The International Generic Pharmaceutical Alliance, an umbrella group for trade associations from the U.S., Europe, Canada and other countries, is miffed that the International Conference on Harmonization has refused to give generic drug makers a position on the all-important steering committee that oversees decisions on drug safety, efficacy, clinical trials and manufacturing practices.
The ICH is comprised of regulatory agencies, such as the FDA, from various countries, and brand-name drug makers. To date, the generic pharmaceutical industry has participated in ICH meetings, but only in an advisory role, according to David Gaugh, a senior vice president for regulatory sciences at the U.S. Generic Pharmaceutical Association and an IGPA spokesman for this particular issue.
In an Aug. 8 letter to ICH, the umbrella group wrote that a decision last June to rebuff generic drug makers means the “generic industry will remain completely barred from the formal ICH decision-making process, even though the vast majority of ICH guidelines become regulatory requirements and guidances that are directly applicable to generic pharmaceutical manufacturers.”
To bolster its case, the umbrella group notes that generic drugs now constitute a global industry and, in fact, constitute 84% of the prescriptions written in the U.S. For these reasons, the IGPA argues that the process for setting international standards should include not only advisory input from generic drug makers, but the generic industry deserves a fully recognized seat at the decision-making table.
And so, the letter ends with some sabre rattling: “If IGPA is not included as a steering committee member, then we will be required to evaluate our continued relationship with and involvement in ICH.” However, Gaugh tells us that a final decision will most likely not be made until the ICH holds another meeting in November.
“Over the past 30 years, we’ve been invited [to ICH deliberations] as subject matter experts in the standards-setting process,” Gaugh tells us. “But we’ve not had an official position and the steering committee has an opportunity to grant this. By doing so, they would create parity. We think if we have an opinion how drugs are made, we should have a decision-making role.”

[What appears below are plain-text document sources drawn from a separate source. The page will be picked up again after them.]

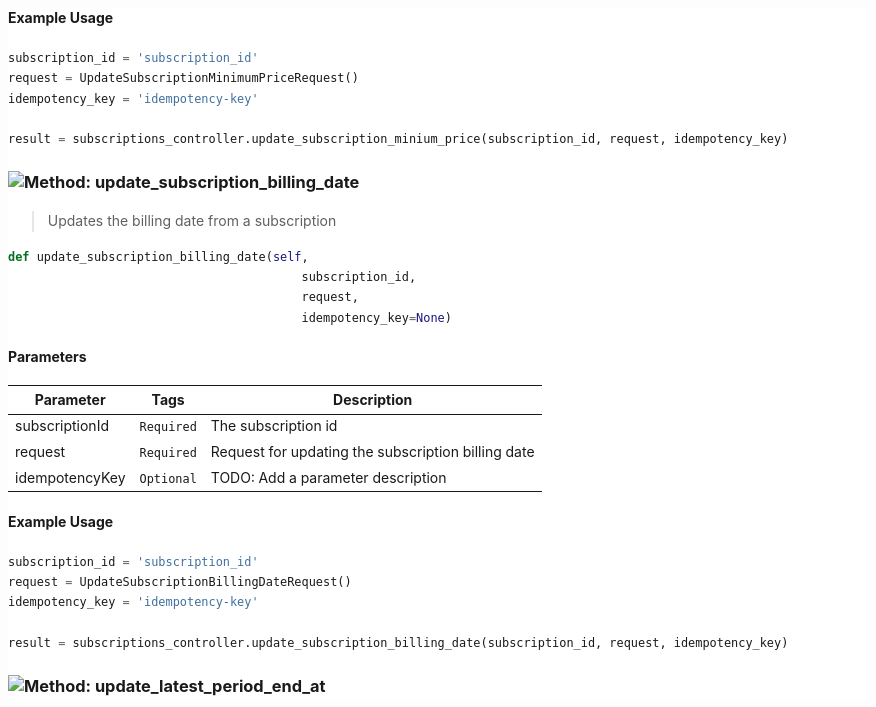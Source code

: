 

#### Example Usage

```python
subscription_id = 'subscription_id'
request = UpdateSubscriptionMinimumPriceRequest()
idempotency_key = 'idempotency-key'

result = subscriptions_controller.update_subscription_minium_price(subscription_id, request, idempotency_key)

```


### <a name="update_subscription_billing_date"></a>![Method: ](https://apidocs.io/img/method.png ".SubscriptionsController.update_subscription_billing_date") update_subscription_billing_date

> Updates the billing date from a subscription

```python
def update_subscription_billing_date(self,
                                         subscription_id,
                                         request,
                                         idempotency_key=None)
```

#### Parameters

| Parameter | Tags | Description |
|-----------|------|-------------|
| subscriptionId |  ``` Required ```  | The subscription id |
| request |  ``` Required ```  | Request for updating the subscription billing date |
| idempotencyKey |  ``` Optional ```  | TODO: Add a parameter description |



#### Example Usage

```python
subscription_id = 'subscription_id'
request = UpdateSubscriptionBillingDateRequest()
idempotency_key = 'idempotency-key'

result = subscriptions_controller.update_subscription_billing_date(subscription_id, request, idempotency_key)

```


### <a name="update_latest_period_end_at"></a>![Method: ](https://apidocs.io/img/method.png ".SubscriptionsController.update_latest_period_end_at") update_latest_period_end_at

And Beata Stepniewska, the deputy director general and head of regulatory affairs at the European Generic Medicines Association, writes us to point out that “the vast majority of ICH guidelines become regulatory requirements and guidances that are directly applicable to generic and biosimilar pharmaceutical manufacturers.”
She adds that the IPGA has not received an explanation for excluding the generic industry, but sent its letter after learning the results of the ICH meeting in June, which was held in Minneapolis. We asked the ICH for comment, but have not received a reply. In any event, we will update you with any response that we do receive.